La Journée internationale des droits des femmes, le 8 mars, est l’occasion de porter la cause des femmes qui entreprennent. Elles sont aujourd’hui nombreuses à créer leur activité et à diversifier les engagements.

Dans un contexte de crise, mais aussi de redirection de l’économie vers un modèle durable, quelle place pour les entrepreneures dans la relance ?

Comment les femmes entrepreneures font-elles face à la crise ?

Quels sont les financements possibles pour sécuriser leur activité ?

Comment réussir à poursuivre et développer son projet en cette période tout en préservant l’emploi de sa structure ?

Comment s’engager sur les questions sociales et écologiques ?

Autant d’enjeux pour les entrepreneures aujourd’hui.

C’est toute l’ambition de la conférence « Femmes entrepreneures et engagement : comment agir pour la relance ? » que d’apporter des réponses concrètes et des témoignages inspirants pour toutes celles qui s’engagent pleinement sur leur territoire.

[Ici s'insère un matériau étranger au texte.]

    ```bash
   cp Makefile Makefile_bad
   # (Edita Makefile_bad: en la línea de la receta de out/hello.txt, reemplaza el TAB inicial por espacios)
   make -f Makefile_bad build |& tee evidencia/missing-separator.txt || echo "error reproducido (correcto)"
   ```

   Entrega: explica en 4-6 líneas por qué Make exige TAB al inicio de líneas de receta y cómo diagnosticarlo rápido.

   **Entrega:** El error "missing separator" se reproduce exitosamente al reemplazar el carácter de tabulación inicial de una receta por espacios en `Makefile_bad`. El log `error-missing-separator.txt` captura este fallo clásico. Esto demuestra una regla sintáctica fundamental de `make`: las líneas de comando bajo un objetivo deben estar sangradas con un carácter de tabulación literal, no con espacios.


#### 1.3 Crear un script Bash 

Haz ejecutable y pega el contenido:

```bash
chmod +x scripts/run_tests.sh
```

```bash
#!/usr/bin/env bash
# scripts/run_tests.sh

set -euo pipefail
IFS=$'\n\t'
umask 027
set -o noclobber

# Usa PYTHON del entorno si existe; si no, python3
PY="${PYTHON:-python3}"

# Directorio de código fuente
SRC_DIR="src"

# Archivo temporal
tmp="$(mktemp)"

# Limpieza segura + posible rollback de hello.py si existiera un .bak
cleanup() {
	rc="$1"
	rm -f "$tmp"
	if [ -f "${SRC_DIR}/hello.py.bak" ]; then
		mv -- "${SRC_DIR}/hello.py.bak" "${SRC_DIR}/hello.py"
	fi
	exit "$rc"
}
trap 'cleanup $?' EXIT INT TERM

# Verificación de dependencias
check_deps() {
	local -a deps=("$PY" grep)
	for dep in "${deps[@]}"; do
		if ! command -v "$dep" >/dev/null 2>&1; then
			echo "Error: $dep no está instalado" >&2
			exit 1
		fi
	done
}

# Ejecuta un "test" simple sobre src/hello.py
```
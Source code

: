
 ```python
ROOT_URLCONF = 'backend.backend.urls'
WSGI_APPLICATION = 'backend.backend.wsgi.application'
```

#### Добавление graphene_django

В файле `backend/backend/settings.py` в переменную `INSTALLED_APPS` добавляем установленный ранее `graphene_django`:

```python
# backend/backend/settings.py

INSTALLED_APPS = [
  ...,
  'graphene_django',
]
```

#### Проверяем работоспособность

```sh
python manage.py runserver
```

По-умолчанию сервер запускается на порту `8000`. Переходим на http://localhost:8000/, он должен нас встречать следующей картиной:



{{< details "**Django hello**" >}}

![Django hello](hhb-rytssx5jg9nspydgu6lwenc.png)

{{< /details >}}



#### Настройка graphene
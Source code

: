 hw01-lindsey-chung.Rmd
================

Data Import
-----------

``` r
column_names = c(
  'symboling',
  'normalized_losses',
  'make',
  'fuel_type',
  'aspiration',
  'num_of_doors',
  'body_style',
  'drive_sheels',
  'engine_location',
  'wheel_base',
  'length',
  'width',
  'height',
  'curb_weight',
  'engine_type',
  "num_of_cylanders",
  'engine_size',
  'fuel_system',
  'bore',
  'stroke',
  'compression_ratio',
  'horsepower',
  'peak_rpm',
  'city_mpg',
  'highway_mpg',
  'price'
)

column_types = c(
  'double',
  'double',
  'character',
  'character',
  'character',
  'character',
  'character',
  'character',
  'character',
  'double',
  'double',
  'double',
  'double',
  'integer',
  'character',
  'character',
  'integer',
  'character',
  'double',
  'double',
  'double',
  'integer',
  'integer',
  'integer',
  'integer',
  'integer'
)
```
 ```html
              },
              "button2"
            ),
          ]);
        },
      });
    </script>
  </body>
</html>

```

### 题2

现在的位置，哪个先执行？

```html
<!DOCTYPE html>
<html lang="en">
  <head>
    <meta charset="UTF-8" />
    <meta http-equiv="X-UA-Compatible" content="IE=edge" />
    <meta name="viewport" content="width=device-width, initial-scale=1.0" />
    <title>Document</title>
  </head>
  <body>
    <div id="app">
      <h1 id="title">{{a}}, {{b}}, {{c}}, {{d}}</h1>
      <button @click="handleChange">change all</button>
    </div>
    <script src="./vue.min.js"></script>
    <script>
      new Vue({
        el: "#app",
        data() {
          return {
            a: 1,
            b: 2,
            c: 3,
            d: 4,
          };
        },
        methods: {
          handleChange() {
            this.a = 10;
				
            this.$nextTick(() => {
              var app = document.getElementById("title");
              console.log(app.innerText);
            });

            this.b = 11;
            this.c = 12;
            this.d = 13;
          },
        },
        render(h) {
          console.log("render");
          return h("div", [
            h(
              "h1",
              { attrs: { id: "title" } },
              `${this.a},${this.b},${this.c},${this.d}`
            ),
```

Portée par la Fédération bancaire française et France Active, cette conférence sera organisée avec le ministère délégué auprès du Premier ministre chargé de l’Égalité entre les femmes et les hommes, de la Diversité et de l’Égalité des chances et le secrétariat d’État à l’Économie sociale, solidaire et responsable. Autrement dit des acteurs pleinement mobilisés sur le sujet : parce que le droit d’entreprendre, c’est aussi celui des femmes !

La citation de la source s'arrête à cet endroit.